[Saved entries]
:::::
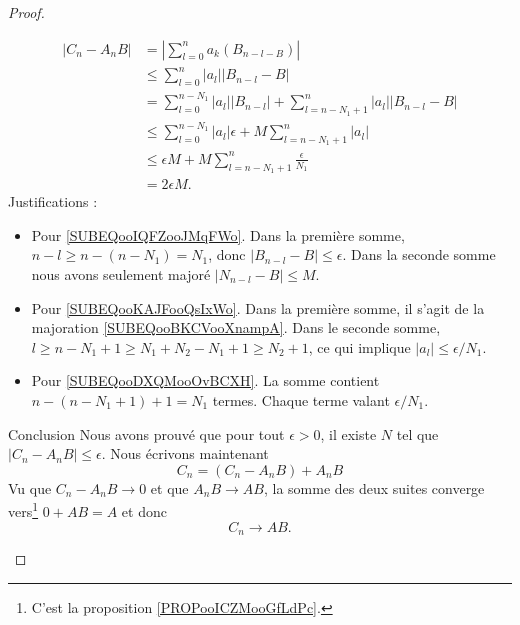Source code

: \begin{proof}
\begin{subproof}
        \begin{subequations}
            \begin{align}
                | C_n-A_nB |&=| \sum_{l=0}^na_k(B_{n-l-B}) |\\
                &\leq \sum_{l=0}^n| a_l | |B_{n-l}-B |\\
                &=\sum_{l=0}^{n-N_1}| a_l | |B_{n-l} |+\sum_{l=n-N_1+1}^n| a_l | |B_{n-l}-B |\\
                &\leq \sum_{l=0}^{n-N_1}| a_l |\epsilon+M\sum_{l=n-N_1+1}^n| a_l |      \label{SUBEQooIQFZooJMqFWo}\\
                &\leq \epsilon M +M\sum_{l=n-N_1+1}^n\frac{ \epsilon }{ N_1 }      \label{SUBEQooKAJFooQsIxWo}\\
                &=2\epsilon M.   \label{SUBEQooDXQMooOvBCXH}
            \end{align}
        \end{subequations}
        Justifications :
        \begin{itemize}
            \item Pour \eqref{SUBEQooIQFZooJMqFWo}. Dans la première somme, \( n-l\geq n-(n-N_1)=N_1\), donc \( | B_{n-l}-B |\leq \epsilon\). Dans la seconde somme nous avons seulement majoré \( | N_{n-l}-B |\leq M\).
            \item Pour \eqref{SUBEQooKAJFooQsIxWo}. Dans la première somme, il s'agit de la majoration \eqref{SUBEQooBKCVooXnampA}. Dans le seconde somme, \( l\geq n-N_1+1\geq N_1+N_2-N_1+1\geq N_2+1\), ce qui implique \( | a_l |\leq \epsilon/N_1\).
            \item Pour \eqref{SUBEQooDXQMooOvBCXH}. La somme contient \( n-(n-N_1+1)+1=N_1\) termes. Chaque terme valant \( \epsilon/N_1\).
        \end{itemize}
    \item[Conclusion]
        Nous avons prouvé que pour tout \( \epsilon>0\), il existe \( N\) tel que \( | C_n-A_nB |\leq \epsilon\). Nous écrivons maintenant
        \begin{equation}
            C_n=(C_n-A_nB)+A_nB
        \end{equation}
        Vu que \( C_n-A_nB\to 0\) et que \( A_nB\to AB\), la somme des deux suites converge vers\footnote{C'est la proposition \ref{PROPooICZMooGfLdPc}.} \( 0+AB=A\) et donc
        \begin{equation}
            C_n\to AB.
        \end{equation}
    \end{subproof}
\end{proof}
:::::
[The task]
Which lines in the data above contain "somme"? Show each one.

[Answer below]
            \item Pour \eqref{SUBEQooIQFZooJMqFWo}. Dans la première somme, \( n-l\geq n-(n-N_1)=N_1\), donc \( | B_{n-l}-B |\leq \epsilon\). Dans la seconde somme nous avons seulement majoré \( | N_{n-l}-B |\leq M\).
            \item Pour \eqref{SUBEQooKAJFooQsIxWo}. Dans la première somme, il s'agit de la majoration \eqref{SUBEQooBKCVooXnampA}. Dans le seconde somme, \( l\geq n-N_1+1\geq N_1+N_2-N_1+1\geq N_2+1\), ce qui implique \( | a_l |\leq \epsilon/N_1\).
            \item Pour \eqref{SUBEQooDXQMooOvBCXH}. La somme contient \( n-(n-N_1+1)+1=N_1\) termes. Chaque terme valant \( \epsilon/N_1\).
        Vu que \( C_n-A_nB\to 0\) et que \( A_nB\to AB\), la somme des deux suites converge vers\footnote{C'est la proposition \ref{PROPooICZMooGfLdPc}.} \( 0+AB=A\) et donc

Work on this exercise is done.